WVII-TV
- Bangor, Maine; United States;
- Channels: Digital: 7 (VHF), shared with WFVX-LD; Virtual: 7;
- Branding: ABC 7

Programming
- Affiliations: 7.1: ABC; 7.3: MovieSphere Gold;

Ownership
- Owner: Rockfleet Broadcasting; (Bangor Communications, LLC);
- Sister stations: WFVX-LD

History
- First air date: October 15, 1965
- Former call signs: WEMT (1965–1976)
- Former channel numbers: Analog: 7 (VHF, 1965–2009); Digital: 14 (UHF, 2002–2009);
- Former affiliations: Fox (secondary, 1990s)
- Call sign meaning: "VII" is 7 in Roman numerals

Technical information
- Licensing authority: FCC
- Facility ID: 3667
- ERP: 14 kW
- HAAT: 229 m (751 ft)
- Transmitter coordinates: 44°45′35.2″N 68°33′59.1″W﻿ / ﻿44.759778°N 68.566417°W

Links
- Public license information: Public file; LMS;
- Website: www.foxbangor.com

= WVII-TV =

Television station in Bangor, Maine

WVII-TV (channel 7) is a television station in Bangor, Maine, United States, affiliated with ABC. The station is owned by Rockfleet Broadcasting alongside Fox affiliate WFVX-LD (channel 22).

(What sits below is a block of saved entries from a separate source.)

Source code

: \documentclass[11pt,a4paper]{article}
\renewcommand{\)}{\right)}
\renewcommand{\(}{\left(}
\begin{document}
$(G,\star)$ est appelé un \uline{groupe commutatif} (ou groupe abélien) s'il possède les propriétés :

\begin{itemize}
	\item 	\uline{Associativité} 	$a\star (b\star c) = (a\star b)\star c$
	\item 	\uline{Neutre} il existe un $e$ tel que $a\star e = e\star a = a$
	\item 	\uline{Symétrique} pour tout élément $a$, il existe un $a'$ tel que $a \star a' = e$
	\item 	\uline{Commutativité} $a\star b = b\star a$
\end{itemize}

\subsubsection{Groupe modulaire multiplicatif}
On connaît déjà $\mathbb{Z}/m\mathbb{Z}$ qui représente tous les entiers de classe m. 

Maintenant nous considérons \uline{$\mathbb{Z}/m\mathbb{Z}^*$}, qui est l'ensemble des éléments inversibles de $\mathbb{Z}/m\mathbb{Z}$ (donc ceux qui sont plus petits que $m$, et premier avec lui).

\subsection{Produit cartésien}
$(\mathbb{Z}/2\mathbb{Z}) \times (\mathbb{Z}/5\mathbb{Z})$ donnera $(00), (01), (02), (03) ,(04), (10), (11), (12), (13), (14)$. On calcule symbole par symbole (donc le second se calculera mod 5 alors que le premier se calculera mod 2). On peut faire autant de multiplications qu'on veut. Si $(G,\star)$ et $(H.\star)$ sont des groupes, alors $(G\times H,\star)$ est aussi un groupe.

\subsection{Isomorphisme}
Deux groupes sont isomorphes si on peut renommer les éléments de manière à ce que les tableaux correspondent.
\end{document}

WVII-TV and WFVX-LD share studios on Target Industrial Circle in West Bangor; through a channel sharing agreement, the two stations transmit using WVII-TV's spectrum from an antenna on Black Cap Mountain along the Penobscot and Hancock county line.

WVII-TV serves as the default ABC affiliate through cable for the Presque Isle market, as that area does not have an ABC affiliate of its own. It is carried in the local tier of Charter Spectrum's cable system in Presque Isle, and is also offered as the ABC affiliate in the Presque Isle Dish Network and DirecTV channel lineups.

==History==
The station signed on October 15, 1965, as WEMT under the ownership of Downeast Television, an ownership group that included Melvin Stone, owner of WGUY (1250 AM) and Rumford's WRUM, and Herbert Hoffman, owner of WBOS-AM-FM in Boston. Until WEMT went on the air, ABC maintained secondary affiliations with CBS affiliate WABI-TV (channel 5) and NBC affiliate WLBZ-TV (channel 2). Channel 7 is the only television station in Bangor to have never switched its network affiliation. Downeast sold WEMT to Eastern Maine Broadcasting Systems (a subsidiary of Valley Communications, owner of WPNO in Auburn and WSKW and WTOS-FM in Skowhegan) on February 2, 1976. The new owners changed the station's call letters to WVII-TV that September. Although ABC was the nation's number one network by that time, Eastern Maine Broadcasting Systems suffered from massive financial problems during its ownership of WVII, bouncing paychecks, relying on an outdated Super 8mm film camera to film stories and lacking basic amenities such as air conditioning; the station went unnoticed in Bangor during this time. WVII did see some success as a border blaster when viewers in Halifax, Nova Scotia, discovered the station's late-night offering, Dick Stacey's Country Jamboree. Eastern Maine Broadcasting Systems sold the station to Seaway Communications, a minority-controlled company that already owned WAEO-TV in Rhinelander, Wisconsin, on July 23, 1982.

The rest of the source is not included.